Decision_Support_System-Projects

1. Information Retrieval

Executed queries on the indexed documents (library Whoosh) from US government website. Improved Whoosh's baseline performance by at least 30% using NLTK tools (e.g.: adding stop word filter, intra-word filter, lower-word filter and NLTK's stemmers and lemmatizers).

2. Machine Learning

Classify news into 20 news groups using logistic regression and NB. Improve performance by trying different feature sets, feature encodings, amount of data and hyperparrameters. Feature encoding includes binary encoding, TF and TF-IDF. Try softmax approach and one-vs-all approach for multi-class classification.

3. Recommender Systems

Built movie recommendation systems based on Popularity, User Average, Similarity (Cosine, Euclidean, Manhattan under User-User, and Item-Item) in Collaborative Filtering, Content-Based Filtering, and Match Box. Evaluated using RMSE, P@k, and R@k.
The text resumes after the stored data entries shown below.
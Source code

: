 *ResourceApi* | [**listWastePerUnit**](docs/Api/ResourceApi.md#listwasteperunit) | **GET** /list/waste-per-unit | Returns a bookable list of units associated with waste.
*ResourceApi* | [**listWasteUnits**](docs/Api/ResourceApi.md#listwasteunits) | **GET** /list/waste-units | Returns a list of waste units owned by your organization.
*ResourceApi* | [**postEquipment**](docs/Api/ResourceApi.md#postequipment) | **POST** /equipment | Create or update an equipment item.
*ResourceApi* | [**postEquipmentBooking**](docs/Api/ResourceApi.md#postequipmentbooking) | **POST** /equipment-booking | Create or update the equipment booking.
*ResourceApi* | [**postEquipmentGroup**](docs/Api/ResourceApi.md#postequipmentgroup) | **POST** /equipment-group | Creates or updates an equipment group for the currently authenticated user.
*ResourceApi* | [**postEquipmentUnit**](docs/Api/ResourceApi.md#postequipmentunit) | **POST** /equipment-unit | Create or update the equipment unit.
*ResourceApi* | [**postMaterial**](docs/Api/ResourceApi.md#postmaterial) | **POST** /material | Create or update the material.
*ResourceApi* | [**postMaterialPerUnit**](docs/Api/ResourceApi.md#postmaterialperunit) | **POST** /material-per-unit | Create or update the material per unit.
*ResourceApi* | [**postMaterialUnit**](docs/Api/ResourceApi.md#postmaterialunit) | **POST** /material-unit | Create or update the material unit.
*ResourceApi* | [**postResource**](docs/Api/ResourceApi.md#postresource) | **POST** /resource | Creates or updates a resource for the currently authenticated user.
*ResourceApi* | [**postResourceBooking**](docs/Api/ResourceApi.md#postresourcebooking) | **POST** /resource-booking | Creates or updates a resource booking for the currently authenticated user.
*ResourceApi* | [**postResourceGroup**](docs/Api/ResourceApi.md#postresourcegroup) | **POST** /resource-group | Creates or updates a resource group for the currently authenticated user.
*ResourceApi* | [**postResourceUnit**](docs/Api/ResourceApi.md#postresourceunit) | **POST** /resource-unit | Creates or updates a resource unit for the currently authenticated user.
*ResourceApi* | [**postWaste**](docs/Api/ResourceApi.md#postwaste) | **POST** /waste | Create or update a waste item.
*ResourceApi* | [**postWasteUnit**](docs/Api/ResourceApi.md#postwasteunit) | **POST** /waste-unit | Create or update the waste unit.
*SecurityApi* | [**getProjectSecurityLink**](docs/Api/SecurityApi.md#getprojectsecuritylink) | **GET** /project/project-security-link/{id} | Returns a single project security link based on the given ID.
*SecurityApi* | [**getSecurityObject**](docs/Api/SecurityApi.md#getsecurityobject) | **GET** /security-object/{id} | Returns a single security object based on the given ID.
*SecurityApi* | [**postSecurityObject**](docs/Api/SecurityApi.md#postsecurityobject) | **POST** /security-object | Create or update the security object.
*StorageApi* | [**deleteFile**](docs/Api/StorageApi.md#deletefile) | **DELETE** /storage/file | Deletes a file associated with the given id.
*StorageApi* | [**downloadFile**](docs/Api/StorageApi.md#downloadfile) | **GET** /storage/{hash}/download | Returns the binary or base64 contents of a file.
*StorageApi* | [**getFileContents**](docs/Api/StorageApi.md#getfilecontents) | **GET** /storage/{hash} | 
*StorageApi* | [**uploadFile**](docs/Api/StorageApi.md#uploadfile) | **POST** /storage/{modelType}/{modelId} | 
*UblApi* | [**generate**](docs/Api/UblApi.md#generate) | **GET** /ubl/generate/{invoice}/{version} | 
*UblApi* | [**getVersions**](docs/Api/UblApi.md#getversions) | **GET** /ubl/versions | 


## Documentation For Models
Yielded the optimal recommender “User-Cosine” with mean RMSE of 1.017, mean P@5 of 0.56, and mean R@5 of 0.49

4. Text Mining and Sentiment Analysis

Utilized library Vader to perform sentiment analysis. Employed frequency, mutual information, pointwise mutual information for words and phrases to analyze reviews from TripAdvisor

5. Social Network Analysis

This assignment involves social network analysis based on twitter data.